Eine der wichtigsten Aufgaben der Nachkriegszeit bestand - neben der Sicherung der Lebensmittelversorgung - in der Behebung der Wohnungsnot. Evakuierung der Stadtbevölkerung, Zerstörung der Städte, Flüchtlingsströme hatten den Wohnraum auch auf dem Land knapp werden lassen. In Ismaning übernahm der Zweite Bürgermeister Leonhard Fanderl die schwere Aufgabe, Wohnraum zu beschaffen und gerecht zu verteilen. Eine nachhaltige Besserung der Wohnungslage gelang jedoch erst, als die Gemeinde nach der Wahl Erich Zeitlers zum Ersten Bürgermeister ab 1952 in größerem Umfang selbst Mietwohnungen baute und Bauwilligen Grundstücke zur Verfügung stellte.

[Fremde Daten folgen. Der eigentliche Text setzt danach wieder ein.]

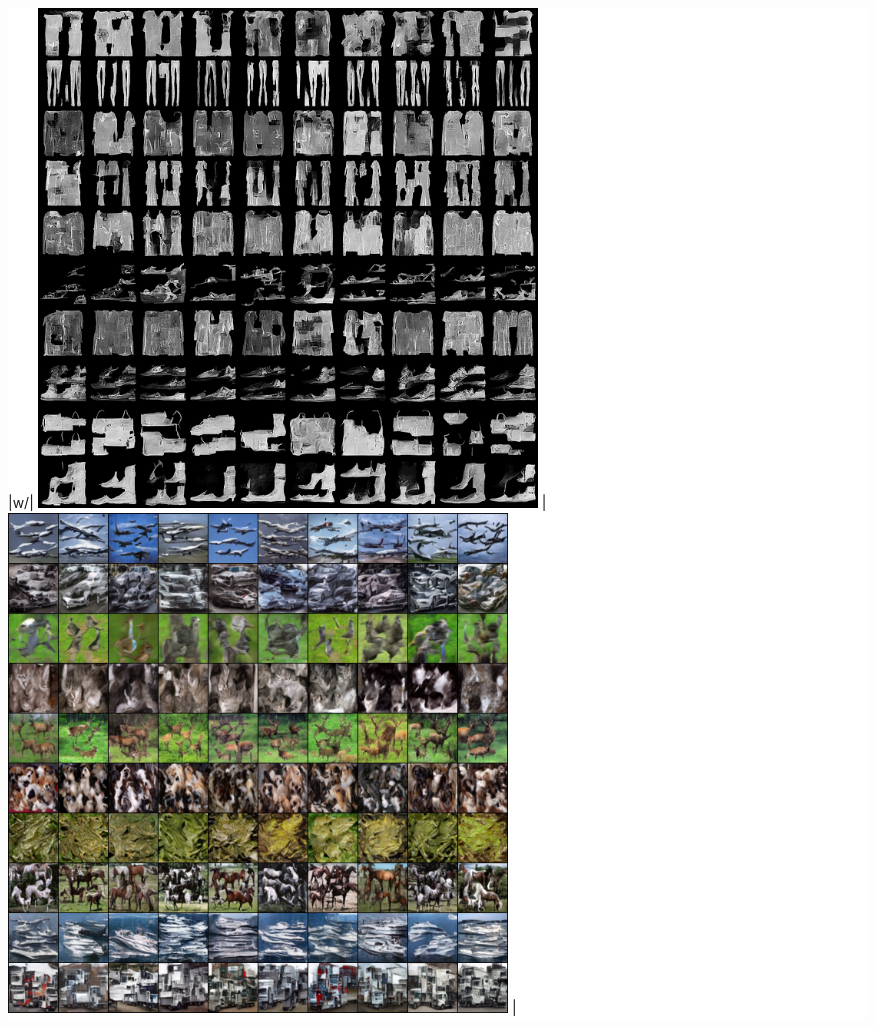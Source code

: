 |w/| <img src="../results/images/fashionmnist/euler/cond_10_cfgscale_1_64x64.png" width=500> |  <img src="../results/images/cifar10/euler/cond_10_cfgscale_2_5_64x64.png" width=500> |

Bürgermeister Erich Zeitler
Nach der Spaltung der SPD bei der Kommunalwahl 1948 ging es alsbald wieder aufwärts, als Anton Friebl und Willy Wantosch an die Spitze des Ortsvereins gewählt wurden. Damit war der Grundstein für ein erfolgreiches Wirken in den nächsten Jahrzehnten gelegt. Erich Zeitler wurde nach 1952 mit souveränen Ergebnissen in sechs weiteren Bürgermeisterwahlen im Amt bestätigt, die SPD war von 1956 an 40 Jahre lang stärkste Fraktion im Gemeinderat. 1972 zogen mit Elisabeth Böltl und Maria Wantosch von der SPD die ersten Frauen in den Ismaninger Gemeinderat ein. Elisabeth Böltl wurde 1978 Dritte Bürgermeisterin.

2008: Frauenstärke

Elisabeth Böltl
Die Stärke der Ismaninger Sozialdemokratinnen dokumentiert im Jubiläumsjahr die Tatsache, dass sie vier von sechs Mitgliedern der Gemeinderatsfraktion stellen und Luise Stangl den Ortsverein seit 1993 führt, nachdem zuvor Willy Wantosch (1961 bis 1964), Adolf Horst (1964 bis 1970) und Robert Häring (1970 bis 1993) den Vorsitz der Ismaninger SPD innegehabt hatten. Fraktionsvorsitzende im Gemeinderat waren Anton Friebl (1952 bis 1964), Willy Wantosch (1964 bis 1966), Adolf Horst (1966 bis 1970), Herbert Apfeld (1970 bis 1972), Rudi Lukes (1972 bis 1978, 1984 bis 1990), Bruno Rimmelspacher (1978 bis 1984, 1990 bis 2008), Reiner Knäusl (1990 bis 2003) und seit 2008 Alexander Greulich. Neben Erich Zeitler und Elisabeth Böltl waren als Zweite Bürgermeister Anton Schätz (1966 bis 1970), Willi Wantosch (1970 bis 1972) und Bruno Rimmelspacher (1984 bis 1990) sowie als Dritter Bürgermeister Robert Häring (1972 bis 1978) mit an der Spitze der Gemeinde gestanden.

Der Wohnungsbau, der Ausbau und die Sicherung der Infrastruktur Ismanings auf den Gebieten und des Verkehrs, die Übernahme von Strom- und Gasnetz, die nachhaltige Förderung von Erziehung, Bildung und sportlicher Betätigung, die „Entdeckung" der Umweltaufgaben: all das waren und sind Felder, auf denen sich die SPD maßgebend und tatkräftig für Ismaning eingesetzt hat und weiterhin einsetzt.

Kultur für Ismaning

Luise Stangl und Gerhard Polt
Neben der intensiven politischen Arbeit prägt die Ismaninger SPD heute auch mit gesellschaftlichen und kulturellen Veranstaltungen das Leben in der Gemeinde: so etwa mit den von Johanna Hagn initiierten Kamingesprächen, mit den von Luise Stangl organisierten Kabarettabenden oder mit dem alljährlichen SPD-Radeln zu interessanten Ausflugszielen in der näheren Umgebung.

Auf einem Fundament hervorragender Leistungen im ersten Jahrhundert des Bestehens ihres Ortsvereins aufbauend, blicken die Ismaninger Sozialdemokraten mit Zuversicht nach vorn. Sie sind bereit, ihr soziales Engagement und ihre Erfahrungen auch in Zukunft zum Wohl aller Bürgerinnen und Bürger einzusetzen.